Egypt and Jordan both accepted Palestinian refugees after being displaced during the 1948 war that surrounded the creation of the state of Israel, and Egypt has now assumed at least 100,000 Palestinian medical evacuations and other people who fled from Gaza.

But analysts say that both countries prefer to risk losing US aid rather than alienating their populations by appearing accomplices of Gaza’s ethnic cleaning.

For Jordan, taking on a large number of Palestinians forced to leave Gaza is unacceptable because it could expand a rift existing among citizens who are of Palestinian origin and those who are not, destabilizing the monarchy, say analysts. More than half of the 12 million subjects of King Abdullah are of Palestinian origin.

Jordan already hosts about 700,000 refugees, including Syrians and Iraqis and Palestinians. That largely impoverished population has almost overwhelmed the limited resources of the small town.

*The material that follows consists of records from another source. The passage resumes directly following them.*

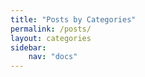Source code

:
 ```yaml
---
title: "Posts by Categories"
permalink: /posts/
layout: categories
sidebar:
    nav: "docs"
---
```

The proposal of Mr. Trump also inflames the fears that Israel will guide the Palestinians from the West Bank occupied in Jordan, a long -standing ambition of the far -right Israelis.

The Secretary General of the Arab League, Ahmed Aboul Gheit, mentioned these fears on Wednesday, saying: “Today attention is concentration on Gaza and tomorrow will move to the West Bank, with the aim of emptying the historic Palestine of his natives , something that is unacceptable. “

Egypt also sees the possibility that the Palestinians reached in Egypt as a serious threat to security. Forced Palestinians could launch attacks against Israel from Egyptian soil, affirm officials, inviting Israeli military retaliation.

Rania Khaled Relationships contributed by Cairo.